The rapid rise of defense startups like Anduril Industries and Shield AI reflects more than enthusiasm for artificial intelligence or drones. Their soaring valuations come as countries ramp up military spending, tensions between the U.S. and China intensify, autonomous warfare becomes more common in conflicts like Ukraine and the Middle East, and investors increasingly see defense spending as a long-term growth trend rather than a cyclical government expense.
That raises an uncomfortable question few investors or founders openly discuss: How much of the modern defense-tech boom depends on persistent geopolitical fear?
The numbers are striking. According to data from S&P Global Market Intelligence, venture funding for defense-focused startups reached $29 billion in 2025, nearly triple the 2020 levels, while the number of venture transactions climbed from 414 in 2020 to 629 in 2024. The report noted the surge was due to "ongoing geopolitical volatility" and the war in Europe.
At the same time, global military expenditures hit $2.89 trillion in 2025, according to data cited by Reuters and the Stockholm International Peace Research Institute.
Investors appear to be treating that spending trajectory as durable. In March, Shield AI announced a $2 billion financing that valued the company at $12.7 billion, up sharply from a $5.3 billion valuation just a year earlier.
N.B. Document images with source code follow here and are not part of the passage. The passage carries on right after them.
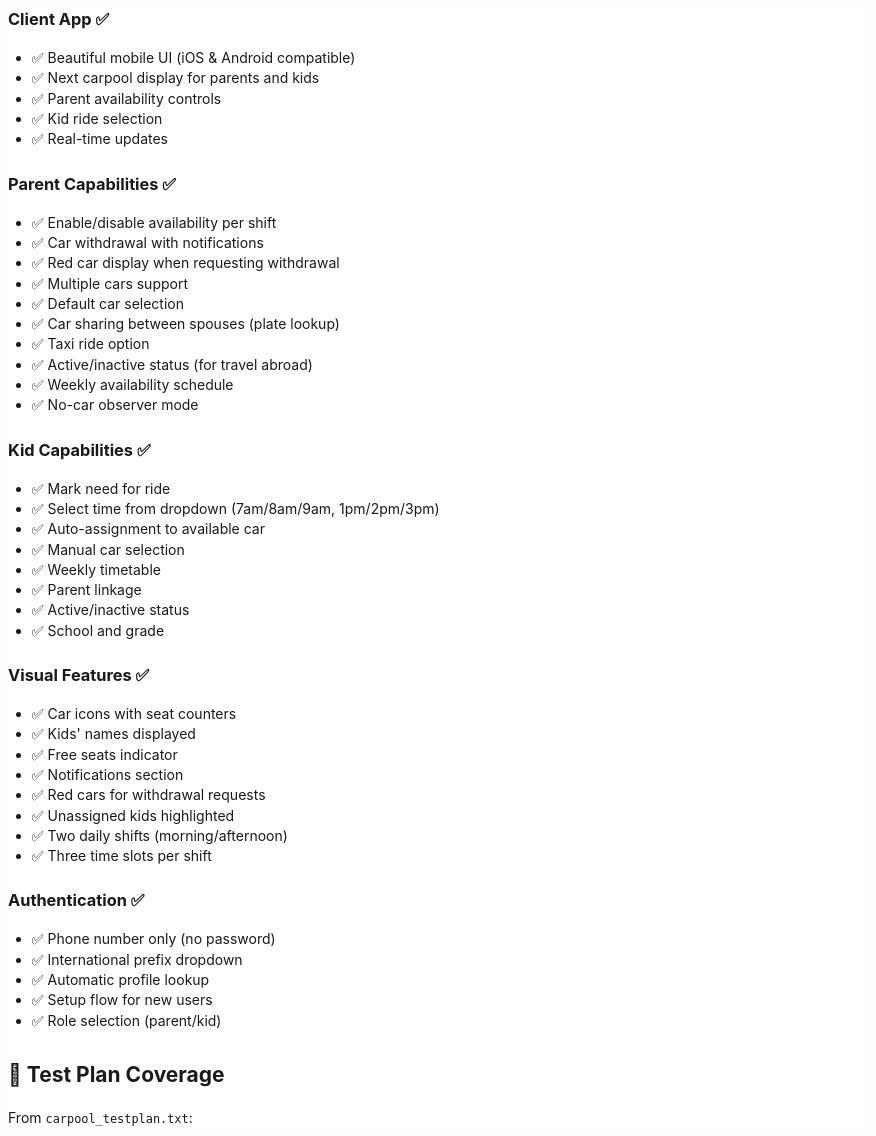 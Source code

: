 ### Client App ✅
- ✅ Beautiful mobile UI (iOS & Android compatible)
- ✅ Next carpool display for parents and kids
- ✅ Parent availability controls
- ✅ Kid ride selection
- ✅ Real-time updates

### Parent Capabilities ✅
- ✅ Enable/disable availability per shift
- ✅ Car withdrawal with notifications
- ✅ Red car display when requesting withdrawal
- ✅ Multiple cars support
- ✅ Default car selection
- ✅ Car sharing between spouses (plate lookup)
- ✅ Taxi ride option
- ✅ Active/inactive status (for travel abroad)
- ✅ Weekly availability schedule
- ✅ No-car observer mode

### Kid Capabilities ✅
- ✅ Mark need for ride
- ✅ Select time from dropdown (7am/8am/9am, 1pm/2pm/3pm)
- ✅ Auto-assignment to available car
- ✅ Manual car selection
- ✅ Weekly timetable
- ✅ Parent linkage
- ✅ Active/inactive status
- ✅ School and grade

### Visual Features ✅
- ✅ Car icons with seat counters
- ✅ Kids' names displayed
- ✅ Free seats indicator
- ✅ Notifications section
- ✅ Red cars for withdrawal requests
- ✅ Unassigned kids highlighted
- ✅ Two daily shifts (morning/afternoon)
- ✅ Three time slots per shift

### Authentication ✅
- ✅ Phone number only (no password)
- ✅ International prefix dropdown
- ✅ Automatic profile lookup
- ✅ Setup flow for new users
- ✅ Role selection (parent/kid)

## 🧪 Test Plan Coverage

From `carpool_testplan.txt`:
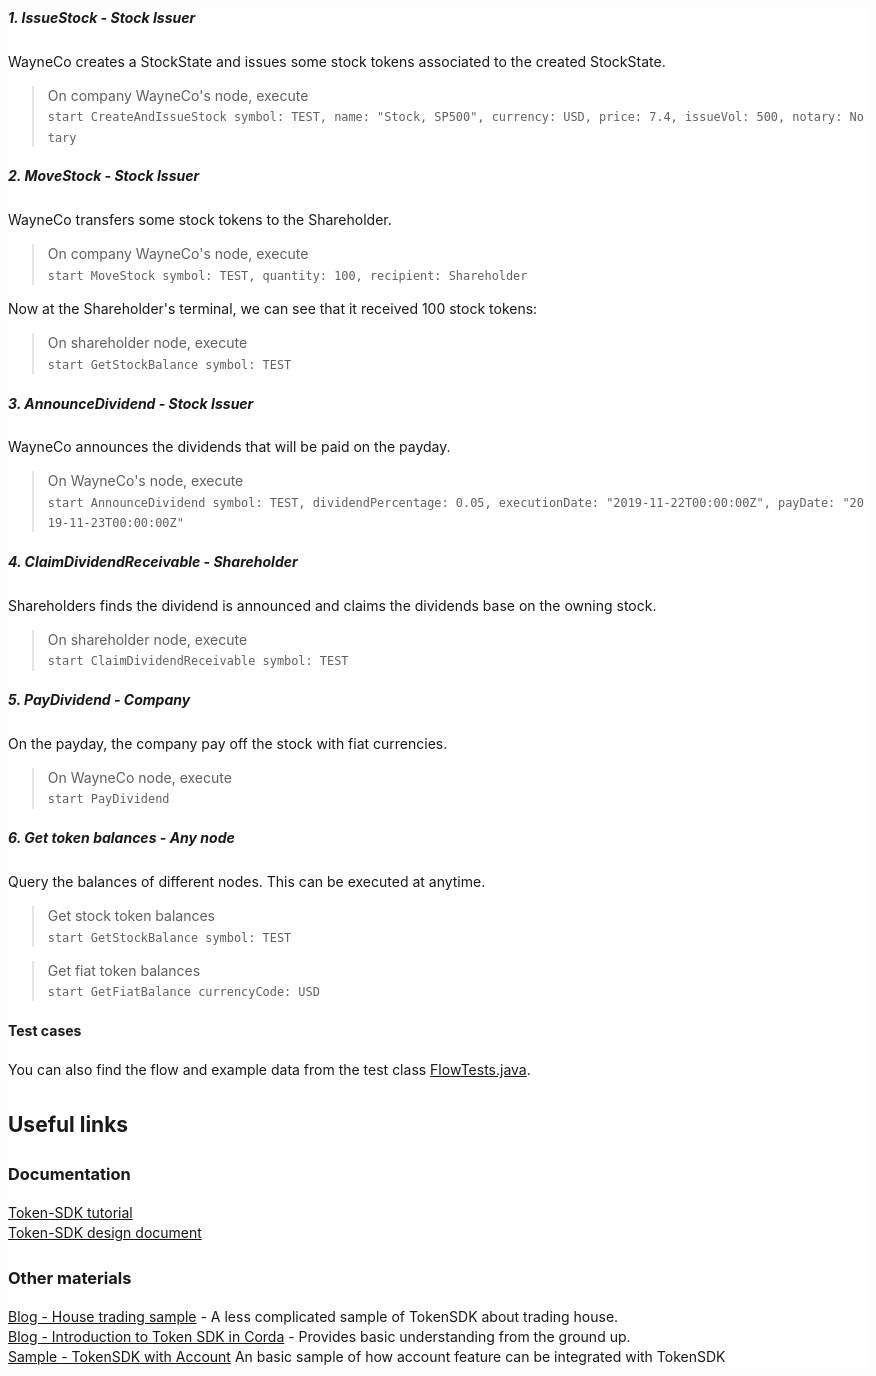 ##### 1. IssueStock - Stock Issuer
WayneCo creates a StockState and issues some stock tokens associated to the created StockState.
>On company WayneCo's node, execute <br>`start CreateAndIssueStock symbol: TEST, name: "Stock, SP500", currency: USD, price: 7.4, issueVol: 500, notary: Notary`

##### 2. MoveStock - Stock Issuer
WayneCo transfers some stock tokens to the Shareholder.
>On company WayneCo's node, execute <br>`start MoveStock symbol: TEST, quantity: 100, recipient: Shareholder`

Now at the Shareholder's terminal, we can see that it received 100 stock tokens:
>On shareholder node, execute <br>`start GetStockBalance symbol: TEST`

##### 3. AnnounceDividend - Stock Issuer
WayneCo announces the dividends that will be paid on the payday.
>On WayneCo's node, execute <br>`start AnnounceDividend symbol: TEST, dividendPercentage: 0.05, executionDate: "2019-11-22T00:00:00Z", payDate: "2019-11-23T00:00:00Z"`


##### 4. ClaimDividendReceivable - Shareholder
Shareholders finds the dividend is announced and claims the dividends base on the owning stock.
>On shareholder node, execute <br>`start ClaimDividendReceivable symbol: TEST`

##### 5. PayDividend - Company
On the payday, the company pay off the stock with fiat currencies.
>On WayneCo node, execute <br>`start PayDividend`

##### 6. Get token balances - Any node
Query the balances of different nodes. This can be executed at anytime.
> Get stock token balances
<br>`start GetStockBalance symbol: TEST`

>Get fiat token balances
<br>`start GetFiatBalance currencyCode: USD`

#### Test cases
You can also find the flow and example data from the test class [FlowTests.java](workflows/src/test/java/net/corda/examples/stockpaydividend/FlowTests.java).




## Useful links

### Documentation
[Token-SDK tutorial](https://github.com/corda/token-sdk/blob/master/docs/DvPTutorial.md)
<br>
[Token-SDK design document](https://github.com/corda/token-sdk/blob/95b7bac668c68f3108bca2c50f4f926d147ee763/design/design.md#evolvabletokentype)

### Other materials
[Blog - House trading sample](https://medium.com/corda/lets-create-some-tokens-5e7f94c39d13) -
A less complicated sample of TokenSDK about trading house.
<br>
[Blog - Introduction to Token SDK in Corda](https://medium.com/corda/introduction-to-token-sdk-in-corda-9b4dbcf71025) -
Provides basic understanding from the ground up.
<br>
[Sample - TokenSDK with Account](https://github.com/corda/accounts/tree/master/examples/tokens-integration-test)
An basic sample of how account feature can be integrated with TokenSDK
The round included capital from Advent International, JPMorgan's Strategic Investment Group, and Blackstone-managed funds.
Reuters reported that the company's autonomous-flight software had become integrated into platforms including F-16 fighter jets and the U.S. Air Force's Collaborative Combat Aircraft program.
Anduril's trajectory has been even more dramatic. The company roughly doubled its valuation to around $60 billion in 2026 while securing increasingly strategic Pentagon programs tied to autonomous systems, battlefield command software, and missile defense.
The implicit market thesis behind these valuations appears increasingly clear: geopolitical fragmentation is no longer being treated as a temporary disruption. It is being priced as a durable operating environment.
Carlyle Group (NASDAQ:CG) CEO Harvey Schwartz recently told an audience at the Bernstein Strategic Decisions Conference in New York that there are "unlimited investment opportunities in the defense sector," Reuters reported.
"Everywhere you go, everybody's increasing their defense budgets by 1%, 2%, 5%," Schwartz said, adding that he believes this is a "global phenomenon."
Carlyle is adding a new unit focused on aerospace, industrials, and defense, targeting deals in the $200–$300 million range. The investment firm's CEO noted that the firm is seeing many opportunities in the defense sector and has had to turn away businesses of a smaller ticket size.
In the past, traditional aerospace and defense firms were often valued on slow-moving procurement cycles, predictable cash flow, and manufacturing capacity. Many newer defense startups, by contrast, are being financed with the language and multiples of frontier AI companies.
Shield AI markets its Hivemind platform as an "AI-powered autonomy developer platform," while investors increasingly describe autonomy software as foundational infrastructure rather than niche military tooling.
The result is a subtle but important financial transformation: national security risk itself may now be functioning as a venture capital growth catalyst. That raises a question few investors or founders publicly engage with — what happens to these valuations if geopolitical tensions stabilize?
Would investors still assign software-like multiples to autonomous defense companies if military spending growth slowed? Would late-stage capital remain as aggressive if conflict risk materially declined? Or has geopolitical anxiety itself become embedded in the pricing logic of defense AI?
That dependence doesn’t necessarily mean the companies are weak businesses. Many have real contracts, rapidly growing revenue, and strategically important technologies. But their valuations are also tied to a larger macro thesis — that global insecurity, military modernization, and AI-driven deterrence will remain defining features of the international order for the foreseeable future.